Among all tested tissues, pCADD scores for salivary glands and neuronal tissue specific genes are the lowest and highest, respectively
Next, we investigated whether genes considered to be housekeeping genes have different (higher) pCADD scores than genes specifically expressed in certain tissues. The underlying assumption is that a mutation in a gene expressed in all tissue types has a much broader potential deleterious effect. We compared pCADD and PhyloP scores of genes specific for 16 tissues and also compared them (Bonferroni corrected one-tailed Mann–Whitney U test; ROC-AUC) to scores of a set of genes considered as housekeeping genes, i.e. expressed approximately equally in all tissues [40]. Based on pCADD scores, housekeeping genes had significantly higher scores for 12 of the 16 tissues examined (Table 4). Genes in three brain-derived tissues—cerebellum, eye, neuronal tissue—and in muscle tissue (smooth and skeletal) have on average a higher pCADD score than housekeeping genes. A ROC-AUC of 0.5 is the expected performance if the pCADD scores are randomly assigned to the genes of each set. This means that the larger the absolute difference is from 0.5, the clearer is the signal supporting that one set is larger than the other. We compared all tissue gene sets to housekeeping genes, this means that when the ROC-AUC is smaller than 0.5, the pCADD scores of the tissue associated gene set are generally larger than those of the housekeeping one and vice versa. In all the comparisons, the total effect size was small and did not differ from 0.5 by more than 0.122 (dermal tissue). The four tissues that displayed higher pCADD scores than housekeeping genes have in common that their cells do not divide anymore once they are fully differentiated. Mutations in these tissues may have a larger effect than in tissues with a high rate of cell division due to the inability of the tissue to replace cells, which leads to scarring and eventually tissue failure.

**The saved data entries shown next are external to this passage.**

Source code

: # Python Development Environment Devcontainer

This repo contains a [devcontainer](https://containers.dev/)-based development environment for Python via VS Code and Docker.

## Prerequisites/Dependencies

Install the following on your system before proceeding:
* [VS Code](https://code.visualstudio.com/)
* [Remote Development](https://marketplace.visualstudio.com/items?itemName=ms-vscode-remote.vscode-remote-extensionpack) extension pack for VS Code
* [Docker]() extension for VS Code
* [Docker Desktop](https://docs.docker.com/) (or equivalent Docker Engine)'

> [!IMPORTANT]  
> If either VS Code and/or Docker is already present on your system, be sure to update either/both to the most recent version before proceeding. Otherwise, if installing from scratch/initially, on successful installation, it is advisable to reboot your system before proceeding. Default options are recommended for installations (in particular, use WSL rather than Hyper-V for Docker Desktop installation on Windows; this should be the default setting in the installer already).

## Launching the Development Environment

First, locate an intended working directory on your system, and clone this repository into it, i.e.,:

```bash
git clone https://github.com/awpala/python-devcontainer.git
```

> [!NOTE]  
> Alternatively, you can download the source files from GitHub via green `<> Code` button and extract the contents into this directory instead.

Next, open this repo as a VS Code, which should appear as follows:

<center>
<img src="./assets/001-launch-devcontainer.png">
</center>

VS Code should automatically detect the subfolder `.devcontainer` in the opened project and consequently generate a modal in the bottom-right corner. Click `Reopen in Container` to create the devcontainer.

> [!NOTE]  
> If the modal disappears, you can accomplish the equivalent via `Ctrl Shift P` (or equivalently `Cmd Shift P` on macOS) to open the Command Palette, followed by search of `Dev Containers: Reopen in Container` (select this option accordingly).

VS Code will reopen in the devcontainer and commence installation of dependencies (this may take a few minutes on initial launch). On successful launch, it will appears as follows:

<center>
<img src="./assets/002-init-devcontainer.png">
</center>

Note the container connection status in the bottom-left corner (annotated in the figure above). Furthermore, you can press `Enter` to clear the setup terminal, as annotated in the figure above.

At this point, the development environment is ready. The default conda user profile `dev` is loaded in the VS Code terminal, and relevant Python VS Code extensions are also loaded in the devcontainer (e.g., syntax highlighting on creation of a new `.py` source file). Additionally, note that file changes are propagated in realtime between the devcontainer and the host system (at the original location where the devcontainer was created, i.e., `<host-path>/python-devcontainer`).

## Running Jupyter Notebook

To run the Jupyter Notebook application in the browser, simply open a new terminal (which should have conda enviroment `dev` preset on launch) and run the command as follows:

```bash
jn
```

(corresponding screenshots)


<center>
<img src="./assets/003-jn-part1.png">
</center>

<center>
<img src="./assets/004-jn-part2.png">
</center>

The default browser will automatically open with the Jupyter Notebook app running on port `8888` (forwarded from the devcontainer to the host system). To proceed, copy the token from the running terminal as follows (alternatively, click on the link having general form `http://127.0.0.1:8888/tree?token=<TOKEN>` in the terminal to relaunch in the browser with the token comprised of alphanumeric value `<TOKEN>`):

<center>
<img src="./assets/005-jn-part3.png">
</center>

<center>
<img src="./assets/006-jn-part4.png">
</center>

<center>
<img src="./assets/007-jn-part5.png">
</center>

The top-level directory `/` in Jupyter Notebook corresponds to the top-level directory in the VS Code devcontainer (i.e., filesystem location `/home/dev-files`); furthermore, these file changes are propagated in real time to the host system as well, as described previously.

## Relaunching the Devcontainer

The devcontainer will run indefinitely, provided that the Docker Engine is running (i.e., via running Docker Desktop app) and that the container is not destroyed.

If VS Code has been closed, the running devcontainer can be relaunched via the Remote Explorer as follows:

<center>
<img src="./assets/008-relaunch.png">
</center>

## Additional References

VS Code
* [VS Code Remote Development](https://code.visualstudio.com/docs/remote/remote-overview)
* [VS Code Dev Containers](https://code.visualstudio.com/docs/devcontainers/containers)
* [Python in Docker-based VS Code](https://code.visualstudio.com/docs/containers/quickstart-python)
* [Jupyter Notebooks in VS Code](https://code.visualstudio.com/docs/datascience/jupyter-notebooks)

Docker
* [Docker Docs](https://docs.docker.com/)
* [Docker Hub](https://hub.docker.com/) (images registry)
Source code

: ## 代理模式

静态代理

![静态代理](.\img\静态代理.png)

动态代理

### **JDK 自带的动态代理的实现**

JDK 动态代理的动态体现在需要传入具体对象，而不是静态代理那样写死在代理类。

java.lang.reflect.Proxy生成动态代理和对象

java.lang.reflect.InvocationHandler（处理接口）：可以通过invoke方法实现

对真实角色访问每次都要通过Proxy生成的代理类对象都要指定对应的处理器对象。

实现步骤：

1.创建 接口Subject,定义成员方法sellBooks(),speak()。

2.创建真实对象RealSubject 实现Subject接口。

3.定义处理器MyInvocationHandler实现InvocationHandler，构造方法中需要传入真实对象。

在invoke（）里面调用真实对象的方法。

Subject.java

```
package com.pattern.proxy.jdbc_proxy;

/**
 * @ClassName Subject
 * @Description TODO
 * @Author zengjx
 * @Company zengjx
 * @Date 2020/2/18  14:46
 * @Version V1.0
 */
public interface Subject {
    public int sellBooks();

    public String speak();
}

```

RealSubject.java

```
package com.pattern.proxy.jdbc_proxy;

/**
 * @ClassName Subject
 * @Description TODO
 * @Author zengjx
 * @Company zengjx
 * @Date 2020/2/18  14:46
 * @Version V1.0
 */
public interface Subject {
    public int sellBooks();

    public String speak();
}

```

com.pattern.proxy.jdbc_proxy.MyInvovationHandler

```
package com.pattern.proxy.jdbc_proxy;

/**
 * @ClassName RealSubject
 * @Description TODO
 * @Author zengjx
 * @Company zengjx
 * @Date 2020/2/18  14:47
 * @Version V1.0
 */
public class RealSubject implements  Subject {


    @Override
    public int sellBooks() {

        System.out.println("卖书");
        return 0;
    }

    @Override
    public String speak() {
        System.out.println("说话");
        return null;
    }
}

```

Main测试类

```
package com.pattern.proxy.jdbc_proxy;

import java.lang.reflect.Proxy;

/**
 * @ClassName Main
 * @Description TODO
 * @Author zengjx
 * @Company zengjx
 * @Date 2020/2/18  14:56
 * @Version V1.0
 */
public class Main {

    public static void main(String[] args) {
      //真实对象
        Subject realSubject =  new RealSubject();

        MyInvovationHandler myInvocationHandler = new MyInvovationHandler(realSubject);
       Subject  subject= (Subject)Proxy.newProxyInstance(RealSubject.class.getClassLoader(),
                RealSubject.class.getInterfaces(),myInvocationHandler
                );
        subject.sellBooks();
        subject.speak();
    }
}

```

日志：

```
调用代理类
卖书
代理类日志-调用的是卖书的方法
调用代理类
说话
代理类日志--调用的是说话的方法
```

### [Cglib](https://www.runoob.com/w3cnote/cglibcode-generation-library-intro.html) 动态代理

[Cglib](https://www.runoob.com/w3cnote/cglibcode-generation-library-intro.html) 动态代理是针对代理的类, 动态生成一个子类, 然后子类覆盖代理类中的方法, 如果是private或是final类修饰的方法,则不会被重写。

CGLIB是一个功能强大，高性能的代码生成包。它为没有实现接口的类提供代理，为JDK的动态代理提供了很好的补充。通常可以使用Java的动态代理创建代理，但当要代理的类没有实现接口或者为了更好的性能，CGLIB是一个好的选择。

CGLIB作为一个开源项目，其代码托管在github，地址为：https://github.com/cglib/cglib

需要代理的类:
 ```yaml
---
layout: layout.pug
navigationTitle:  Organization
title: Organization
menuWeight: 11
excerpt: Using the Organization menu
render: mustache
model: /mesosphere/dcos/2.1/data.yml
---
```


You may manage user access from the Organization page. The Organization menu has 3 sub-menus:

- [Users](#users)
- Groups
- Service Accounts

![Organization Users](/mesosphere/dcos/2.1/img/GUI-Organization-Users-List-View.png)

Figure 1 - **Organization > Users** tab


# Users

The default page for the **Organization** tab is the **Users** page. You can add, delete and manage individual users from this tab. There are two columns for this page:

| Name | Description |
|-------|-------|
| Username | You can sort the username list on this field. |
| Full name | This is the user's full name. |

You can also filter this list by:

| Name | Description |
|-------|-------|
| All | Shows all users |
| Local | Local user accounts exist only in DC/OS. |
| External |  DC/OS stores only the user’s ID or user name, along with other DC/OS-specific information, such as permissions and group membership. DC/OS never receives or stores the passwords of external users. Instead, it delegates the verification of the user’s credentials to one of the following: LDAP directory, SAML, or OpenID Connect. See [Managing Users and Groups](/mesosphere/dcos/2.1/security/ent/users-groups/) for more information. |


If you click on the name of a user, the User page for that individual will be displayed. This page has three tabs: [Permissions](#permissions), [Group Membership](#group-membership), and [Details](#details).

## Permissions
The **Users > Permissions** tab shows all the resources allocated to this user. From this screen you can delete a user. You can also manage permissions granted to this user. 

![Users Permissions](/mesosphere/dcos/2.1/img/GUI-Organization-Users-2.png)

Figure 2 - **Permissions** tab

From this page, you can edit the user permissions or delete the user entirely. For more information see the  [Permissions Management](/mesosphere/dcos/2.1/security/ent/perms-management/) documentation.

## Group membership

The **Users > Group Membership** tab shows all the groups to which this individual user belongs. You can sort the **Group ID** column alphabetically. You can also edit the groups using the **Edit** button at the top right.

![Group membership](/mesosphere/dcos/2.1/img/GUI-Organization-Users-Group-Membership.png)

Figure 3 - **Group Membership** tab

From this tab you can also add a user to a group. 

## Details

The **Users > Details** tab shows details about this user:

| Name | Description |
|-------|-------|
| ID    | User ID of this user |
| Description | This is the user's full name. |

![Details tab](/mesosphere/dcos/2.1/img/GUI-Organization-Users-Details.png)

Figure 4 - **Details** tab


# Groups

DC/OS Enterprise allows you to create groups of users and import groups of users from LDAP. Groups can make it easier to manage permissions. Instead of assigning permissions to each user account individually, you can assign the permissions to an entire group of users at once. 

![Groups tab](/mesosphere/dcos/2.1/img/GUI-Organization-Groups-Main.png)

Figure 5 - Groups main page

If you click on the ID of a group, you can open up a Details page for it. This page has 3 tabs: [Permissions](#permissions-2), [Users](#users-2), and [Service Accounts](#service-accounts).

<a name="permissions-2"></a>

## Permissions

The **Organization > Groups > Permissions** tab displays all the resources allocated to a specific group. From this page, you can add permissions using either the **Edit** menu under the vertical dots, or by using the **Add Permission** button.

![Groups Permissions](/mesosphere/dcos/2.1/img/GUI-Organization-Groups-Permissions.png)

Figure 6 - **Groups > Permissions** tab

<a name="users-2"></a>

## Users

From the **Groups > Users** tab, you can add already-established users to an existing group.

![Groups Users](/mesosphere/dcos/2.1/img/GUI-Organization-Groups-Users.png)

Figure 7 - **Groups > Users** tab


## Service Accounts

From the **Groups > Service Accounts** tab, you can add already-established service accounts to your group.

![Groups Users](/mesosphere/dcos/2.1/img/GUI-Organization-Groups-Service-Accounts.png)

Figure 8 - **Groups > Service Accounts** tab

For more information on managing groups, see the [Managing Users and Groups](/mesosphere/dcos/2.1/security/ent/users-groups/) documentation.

Thus, genes specific to these four tissues are more likely conserved than those specific to other tissues, resulting in overall higher pCADD scores. This is supported by the analysis with conservation scores (Table 4), which showed that these genes were more conserved than the housekeeping genes. Tissues such as dermal and salivary gland show the lowest pCADD scores and high rates of cell division. These tissues are likely more tolerant to germline mutations since they must adapt to changes in diet and climate, thus their tissue-specific genes have a higher variability, resulting in lower pCADD scores.
Table 4.
Tissue | pCADD p-value (tissue < housekeeping) | pCADD ROC-AUC (housekeeping vs. tissue) | PhyloP p-value (tissue < housekeeping) | PhyloP ROC-AUC (housekeeping vs. tissue) |
---|---|---|---|---|
All tissues | 2 × 10−1 | 0.500 | 1 | 0.467 |
Blood | 3 × 10−122 | 0.512 | 1 | 0.481 |
Cartilage-Tendon | 3 × 10−35 | 0.511 | 1 | 0.453 |
Cerebellum | 1 | 0.480 | 1 | 0.487 |
Dermal | 0 | 0.622 | 0 | 0.681 |
Epithelium | 0 | 0.538 | 1 × 10−29 | 0.515 |
Eye | 1 | 0.475 | 1 | 0.456 |
Kidney | 2 × 10−100 | 0.515 | 1 | 0.468 |
Liver | 1 × 10−54 | 0.510 | 9 × 10−1 | 0.490 |
Lung | 6 × 10−8 | 0.506 | 1 × 10−2 | 0.503 |
Muscle | 1 | 0.491 | 1 | 0.468 |
Neuronal | 1 | 0.443 | 1 | 0.400 |
Pancreas | 1 × 10−310 | 0.558 | 3 × 10−81 | 0.559 |
Placenta | 1 × 10−145 | 0.529 | 1 | 0.469 |
Salivary-gland | 7 × 10−48 | 0.519 | 1 | 0.478 |
Testis | 0 | 0.558 | 1 | 0.478 |
Vasculature | 0 | 0.558 | 1 | 0.454 |
We tested if tissue-specific genes have significantly lower pCADD scores than housekeeping genes, using pCADD and PhyloP scores (25-taxa mammalian alignment). The ROC-AUC scores display the likelihood that a random sample from the scores of the housekeeping genes is greater than that from the scores of tissue-specific genes
Differentiation between functional and non-functional sequences is greater with pCADD than conservation scores
Conservation scores are often used to evaluate the potential importance of sequences and to evaluate if a particular candidate SNV may have a deleterious effect. They are also useful to put our own results into perspective and assess conventional sequence prioritisation methods.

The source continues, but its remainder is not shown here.